● **WHAT YOU SHOULD DO**
In the entries below, find the line with "- can be chronic or acute" and the line with "inches per year.". Repeat exactly everything between them, those two lines included, but not the pictures.
------ EXCERPTED RECORDS ------
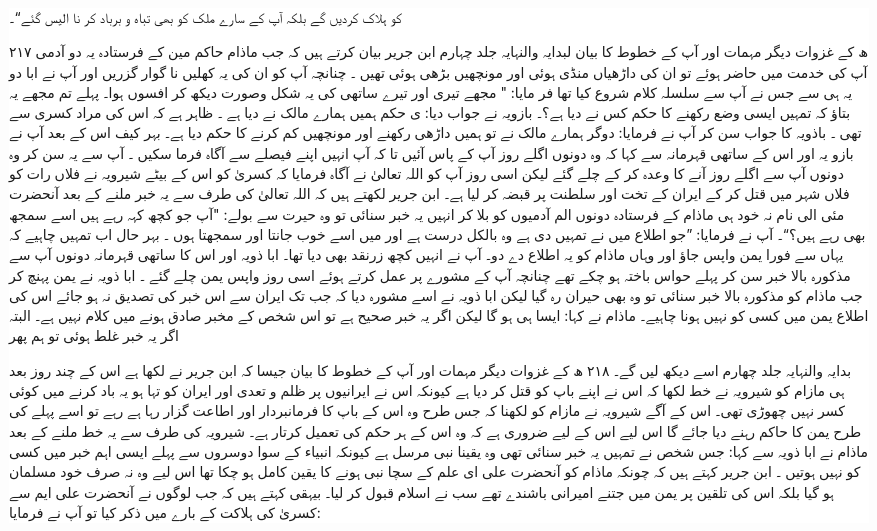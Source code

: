 کو ہلاک
کردیں گے بلکہ آپ کے سارے ملک کو بھی تباہ و برباد کر نا الیس گئے“۔

۲۱۷
ھ کے غزوات دیگر مہمات اور آپ کے خطوط کا بیان
لبدایہ والنہایہ جلد چہارم
ابن جریر بیان کرتے ہیں کہ جب ماذام حاکم مین کے فرستادہ یہ دو آدمی آپ کی خدمت میں حاضر ہوئے تو ان کی
داڑھیاں منڈی ہوئی اور مونچھیں بڑھی ہوئی تھیں ۔ چنانچہ آپ کو ان کی یہ کھلیں نا گوار گزریں اور آپ نے ابا دو یہ ہی سے جس
نے آپ سے سلسلہ کلام شروع کیا تھا فر مایا:
"
مجھے تیری اور تیرے ساتھی کی یہ شکل وصورت
دیکھ کر افسوں ہوا۔ پہلے تم مجھے یہ بتاؤ کہ تمہیں ایسی وضع رکھنے کا حکم کس
نے دیا ہے؟۔
بازویہ نے جواب دیا:
ی حکم ہمیں ہمارے مالک نے دیا ہے ۔
ظاہر ہے کہ اس کی مراد کسری سے تھی ۔ باذویہ کا جواب سن کر آپ نے فرمایا:
دوگر ہمارے مالک نے تو ہمیں داڑھی رکھنے اور مونچھیں کم کرنے کا حکم دیا ہے۔
بہر کیف اس کے بعد آپ نے بازو یہ اور اس کے ساتھی قہرمانہ سے کہا کہ وہ دونوں اگلے روز آپ کے پاس آئیں تا کہ
آپ انہیں اپنے فیصلے سے آگاہ فرما سکیں ۔ آپ سے یہ سن کر وہ دونوں آپ سے اگلے روز آنے کا وعدہ کر کے چلے گئے لیکن اسی
روز آپ کو اللہ تعالیٰ نے آگاہ فرمایا کہ کسریٰ کو اس کے بیٹے شیرویہ نے فلاں رات کو فلاں شہر میں قتل کر کے ایران کے تخت اور
سلطنت پر قبضہ کر لیا ہے۔
ابن جریر لکھتے ہیں کہ اللہ تعالیٰ کی طرف سے یہ خبر ملنے کے بعد آنحضرت مئی الی نام نہ خود ہی ماذام کے فرستادہ دونوں
الم
آدمیوں کو بلا کر انہیں یہ خبر سنائی تو وہ حیرت سے بولے:
"آپ جو کچھ کہہ رہے ہیں اسے سمجھ بھی رہے ہیں؟“۔
آپ نے فرمایا:
”جو اطلاع میں نے تمہیں دی ہے وہ بالکل درست ہے اور میں اسے خوب جانتا اور سمجھتا ہوں ۔ بہر حال اب تمہیں
چاہیے کہ یہاں سے فورا یمن واپس جاؤ اور وہاں ماذام کو یہ اطلاع دے دو۔
آپ نے انہیں کچھ زرنقد بھی دیا تھا۔
ابا ذویہ اور اس کا ساتھی قہرمانہ دونوں آپ سے مذکورہ بالا خبر سن کر پہلے حواس باختہ ہو چکے تھے چنانچہ آپ کے مشورے پر
عمل کرتے ہوئے اسی روز واپس یمن چلے گئے ۔
ابا ذویہ نے یمن پہنچ کر جب ماذام کو مذکورہ بالا خبر سنائی تو وہ بھی حیران رہ گیا لیکن ابا ذویہ نے اسے مشورہ دیا کہ جب تک
ایران سے اس
خبر کی تصدیق نہ ہو جائے اس کی اطلاع یمن میں کسی کو نہیں ہونا چاہیے۔
ماذام نے کہا:
ایسا ہی ہو گا لیکن اگر یہ خبر صحیح ہے تو اس شخص کے مخبر صادق ہونے میں کلام نہیں ہے۔ البتہ اگر یہ خبر غلط ہوئی تو ہم پھر

بدایہ والنہایہ جلد چهارم
اسے دیکھ لیں گے۔
۲۱۸
ھ کے غزوات دیگر مہمات اور آپ کے خطوط کا بیان
جیسا کہ ابن جریر نے لکھا ہے اس کے چند روز بعد ہی مازام کو شیرویہ نے خط لکھا کہ اس نے اپنے باپ کو قتل کر دیا ہے کیونکہ
اس نے ایرانیوں پر ظلم و تعدی اور ایران کو تہا ہو یہ باد کرنے میں کوئی کسر نہیں چھوڑی تھی۔ اس کے آگے شیرویہ نے مازام کو لکھنا کہ
جس طرح وہ اس کے باپ کا فرمانبردار اور اطاعت گزار رہا ہے رہے تو اسے پہلے کی طرح یمن کا حاکم رہنے دیا جائے گا اس لیے
اس کے لیے ضروری ہے کہ وہ اس کے ہر حکم کی تعمیل کرتار ہے۔
شیرویہ کی طرف سے یہ خط ملنے کے بعد ماذام نے ابا ذویہ سے کہا:
جس شخص نے تمہیں یہ خبر سنائی تھی وہ یقینا نبی مرسل ہے کیونکہ انبیاء کے سوا دوسروں سے پہلے ایسی اہم خبر میں کسی کو نہیں ہوتیں ۔
ابن جریر کہتے ہیں کہ چونکہ ماذام کو آنحضرت علی ای علم کے سچا نبی ہونے کا یقین کامل ہو چکا تھا اس لیے وہ نہ صرف خود مسلمان
ہو گیا بلکہ اس کی تلقین پر یمن میں جتنے امیرانی باشندے تھے سب نے اسلام قبول کر لیا۔
بیہقی کہتے ہیں کہ جب لوگوں نے آنحضرت علی ایم سے کسریٰ کی ہلاکت کے بارے میں ذکر کیا تو آپ نے فرمایا:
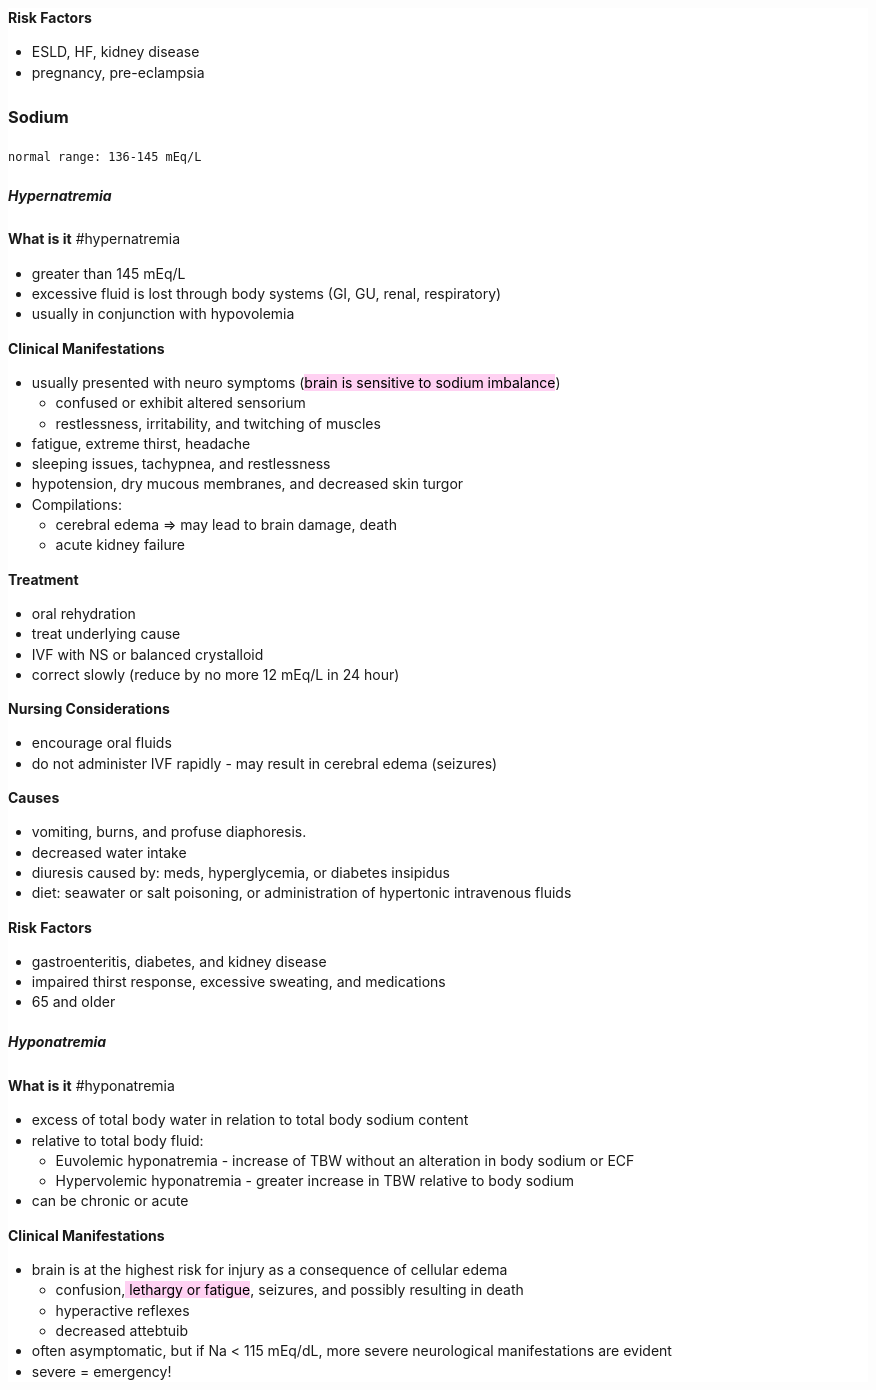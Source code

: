 **Risk Factors**
- ESLD, HF, kidney disease
- pregnancy, pre-eclampsia
### Sodium
	normal range: 136-145 mEq/L
##### Hypernatremia
**What is it** #hypernatremia
- greater than 145 mEq/L
- excessive fluid is lost through body systems (GI, GU, renal, respiratory)
- usually in conjunction with hypovolemia

**Clinical Manifestations**
- usually presented with neuro symptoms (<mark style="background: #FFB8EBA6;">brain is sensitive to sodium imbalance</mark>)
	- confused or exhibit altered sensorium
	- restlessness, irritability, and twitching of muscles
- fatigue, extreme thirst, headache
- sleeping issues, tachypnea, and restlessness
- hypotension, dry mucous membranes, and decreased skin turgor
- Compilations:
	- cerebral edema => may lead to brain damage, death
	- acute kidney failure

**Treatment**
- oral rehydration
- treat underlying cause
- IVF with NS or balanced crystalloid
- correct slowly (reduce by no more 12 mEq/L in 24 hour)

**Nursing Considerations**
- encourage oral fluids
- do not administer IVF rapidly - may result in cerebral edema (seizures)

**Causes**
- vomiting, burns, and profuse diaphoresis.
- decreased water intake
- diuresis caused by: meds, hyperglycemia, or diabetes insipidus
- diet: seawater or salt poisoning, or administration of hypertonic intravenous fluids

**Risk Factors**
- gastroenteritis, diabetes, and kidney disease
- impaired thirst response, excessive sweating, and medications
- 65 and older
##### Hyponatremia
**What is it** #hyponatremia
- excess of total body water in relation to total body sodium content
- relative to total body fluid:
	- Euvolemic hyponatremia - increase of TBW without an alteration in body sodium or ECF
	- Hypervolemic hyponatremia - greater increase in TBW relative to body sodium
- can be chronic or acute

**Clinical Manifestations**
- brain is at the highest risk for injury as a consequence of cellular edema
	- confusion,<mark style="background: #FFB8EBA6;"> lethargy or fatigue</mark>, seizures, and possibly resulting in death
	- hyperactive reflexes 
	- decreased attebtuib
- often asymptomatic, but if Na < 115 mEq/dL, more severe neurological manifestations are evident
- severe = emergency!
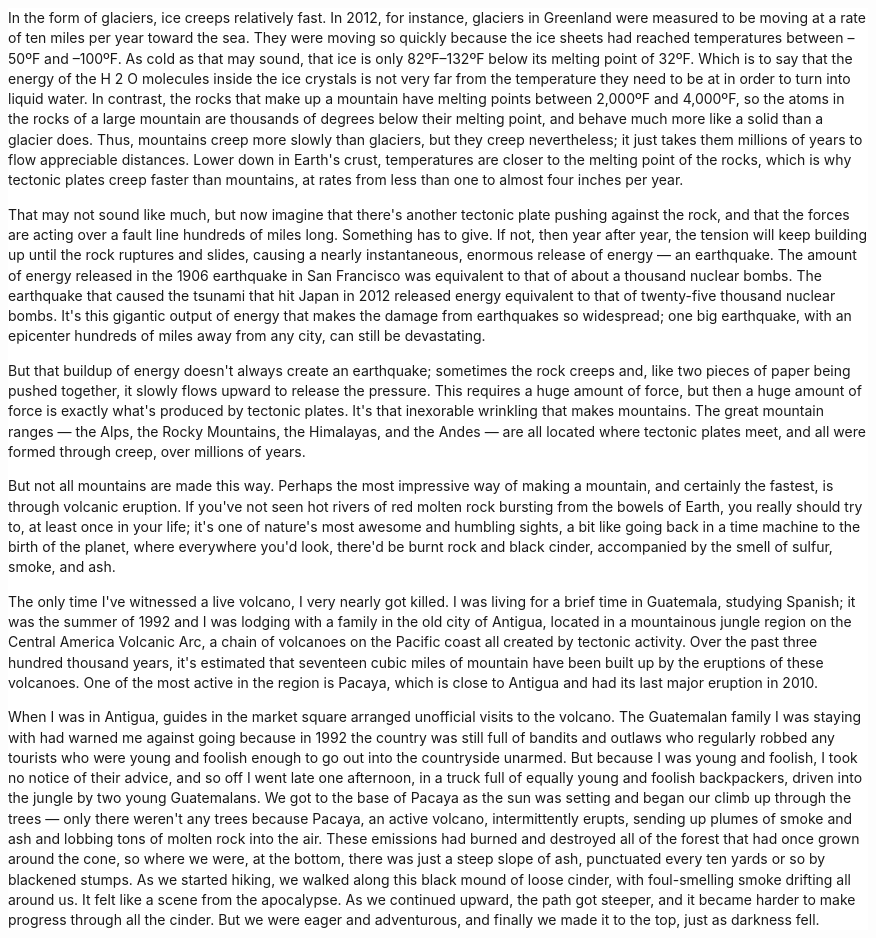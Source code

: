 In the form of glaciers, ice creeps relatively fast. In 2012, for instance, glaciers in Greenland were measured to be moving at a rate of ten miles per year toward the sea. They were moving so quickly because the ice sheets had reached temperatures between –50ºF and –100ºF. As cold as that may sound, that ice is only 82ºF–132ºF below its melting point of 32ºF. Which is to say that the energy of the H 2 O molecules inside the ice crystals is not very far from the temperature they need to be at in order to turn into liquid water. In contrast, the rocks that make up a mountain have melting points between 2,000ºF and 4,000ºF, so the atoms in the rocks of a large mountain are thousands of degrees below their melting point, and behave much more like a solid than a glacier does. Thus, mountains creep more slowly than glaciers, but they creep nevertheless; it just takes them millions of years to flow appreciable distances. Lower down in Earth's crust, temperatures are closer to the melting point of the rocks, which is why tectonic plates creep faster than mountains, at rates from less than one to almost four inches per year.

That may not sound like much, but now imagine that there's another tectonic plate pushing against the rock, and that the forces are acting over a fault line hundreds of miles long. Something has to give. If not, then year after year, the tension will keep building up until the rock ruptures and slides, causing a nearly instantaneous, enormous release of energy — an earthquake. The amount of energy released in the 1906 earthquake in San Francisco was equivalent to that of about a thousand nuclear bombs. The earthquake that caused the tsunami that hit Japan in 2012 released energy equivalent to that of twenty-five thousand nuclear bombs. It's this gigantic output of energy that makes the damage from earthquakes so widespread; one big earthquake, with an epicenter hundreds of miles away from any city, can still be devastating.

But that buildup of energy doesn't always create an earthquake; sometimes the rock creeps and, like two pieces of paper being pushed together, it slowly flows upward to release the pressure. This requires a huge amount of force, but then a huge amount of force is exactly what's produced by tectonic plates. It's that inexorable wrinkling that makes mountains. The great mountain ranges — the Alps, the Rocky Mountains, the Himalayas, and the Andes — are all located where tectonic plates meet, and all were formed through creep, over millions of years.

But not all mountains are made this way. Perhaps the most impressive way of making a mountain, and certainly the fastest, is through volcanic eruption. If you've not seen hot rivers of red molten rock bursting from the bowels of Earth, you really should try to, at least once in your life; it's one of nature's most awesome and humbling sights, a bit like going back in a time machine to the birth of the planet, where everywhere you'd look, there'd be burnt rock and black cinder, accompanied by the smell of sulfur, smoke, and ash.

The only time I've witnessed a live volcano, I very nearly got killed. I was living for a brief time in Guatemala, studying Spanish; it was the summer of 1992 and I was lodging with a family in the old city of Antigua, located in a mountainous jungle region on the Central America Volcanic Arc, a chain of volcanoes on the Pacific coast all created by tectonic activity. Over the past three hundred thousand years, it's estimated that seventeen cubic miles of mountain have been built up by the eruptions of these volcanoes. One of the most active in the region is Pacaya, which is close to Antigua and had its last major eruption in 2010.

When I was in Antigua, guides in the market square arranged unofficial visits to the volcano. The Guatemalan family I was staying with had warned me against going because in 1992 the country was still full of bandits and outlaws who regularly robbed any tourists who were young and foolish enough to go out into the countryside unarmed. But because I was young and foolish, I took no notice of their advice, and so off I went late one afternoon, in a truck full of equally young and foolish backpackers, driven into the jungle by two young Guatemalans. We got to the base of Pacaya as the sun was setting and began our climb up through the trees — only there weren't any trees because Pacaya, an active volcano, intermittently erupts, sending up plumes of smoke and ash and lobbing tons of molten rock into the air. These emissions had burned and destroyed all of the forest that had once grown around the cone, so where we were, at the bottom, there was just a steep slope of ash, punctuated every ten yards or so by blackened stumps. As we started hiking, we walked along this black mound of loose cinder, with foul-smelling smoke drifting all around us. It felt like a scene from the apocalypse. As we continued upward, the path got steeper, and it became harder to make progress through all the cinder. But we were eager and adventurous, and finally we made it to the top, just as darkness fell.

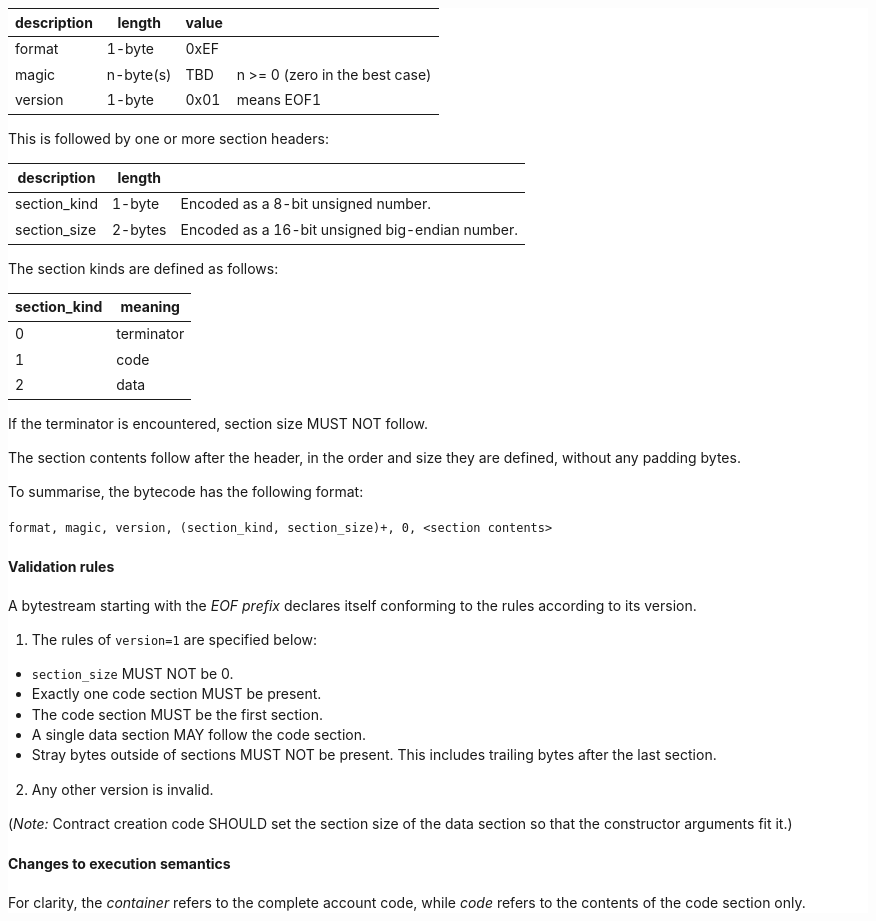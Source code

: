 | description | length  | value | |
|-------------|---------|-------|-|
| format      | 1-byte  | 0xEF  | |
| magic       | n-byte(s)  | TBD   | n >= 0 (zero in the best case) |
| version     | 1-byte | 0x01  | means EOF1 |

This is followed by one or more section headers:

| description  | length  | | 
|--------------|---------|-|
| section_kind | 1-byte  | Encoded as a 8-bit unsigned number. |
| section_size | 2-bytes | Encoded as a 16-bit unsigned big-endian number. |

The section kinds are defined as follows:

| section_kind | meaning    |
|--------------|------------|
| 0            | terminator |
| 1            | code       |
| 2            | data       |

If the terminator is encountered, section size MUST NOT follow.

The section contents follow after the header, in the order and size they are defined, without any padding bytes.

To summarise, the bytecode has the following format:
```
format, magic, version, (section_kind, section_size)+, 0, <section contents>
```

#### Validation rules

A bytestream starting with the *EOF prefix* declares itself conforming to the rules according to its version.

1. The rules of `version=1` are specified below:
- `section_size` MUST NOT be 0.
- Exactly one code section MUST be present.
- The code section MUST be the first section.
- A single data section MAY follow the code section.
- Stray bytes outside of sections MUST NOT be present. This includes trailing bytes after the last section.
2. Any other version is invalid.

(*Note:* Contract creation code SHOULD set the section size of the data section so that the constructor arguments fit it.)

#### Changes to execution semantics

For clarity, the *container* refers to the complete account code, while *code* refers to the contents of the code section only.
------
● **OUTPUT**
- can be chronic or acute

**Clinical Manifestations**
- brain is at the highest risk for injury as a consequence of cellular edema
	- confusion,<mark style="background: #FFB8EBA6;"> lethargy or fatigue</mark>, seizures, and possibly resulting in death
	- hyperactive reflexes 
	- decreased attebtuib
- often asymptomatic, but if Na < 115 mEq/dL, more severe neurological manifestations are evident
- severe = emergency!
Source code

: In the form of glaciers, ice creeps relatively fast. In 2012, for instance, glaciers in Greenland were measured to be moving at a rate of ten miles per year toward the sea. They were moving so quickly because the ice sheets had reached temperatures between –50ºF and –100ºF. As cold as that may sound, that ice is only 82ºF–132ºF below its melting point of 32ºF. Which is to say that the energy of the H 2 O molecules inside the ice crystals is not very far from the temperature they need to be at in order to turn into liquid water. In contrast, the rocks that make up a mountain have melting points between 2,000ºF and 4,000ºF, so the atoms in the rocks of a large mountain are thousands of degrees below their melting point, and behave much more like a solid than a glacier does. Thus, mountains creep more slowly than glaciers, but they creep nevertheless; it just takes them millions of years to flow appreciable distances. Lower down in Earth's crust, temperatures are closer to the melting point of the rocks, which is why tectonic plates creep faster than mountains, at rates from less than one to almost four inches per year.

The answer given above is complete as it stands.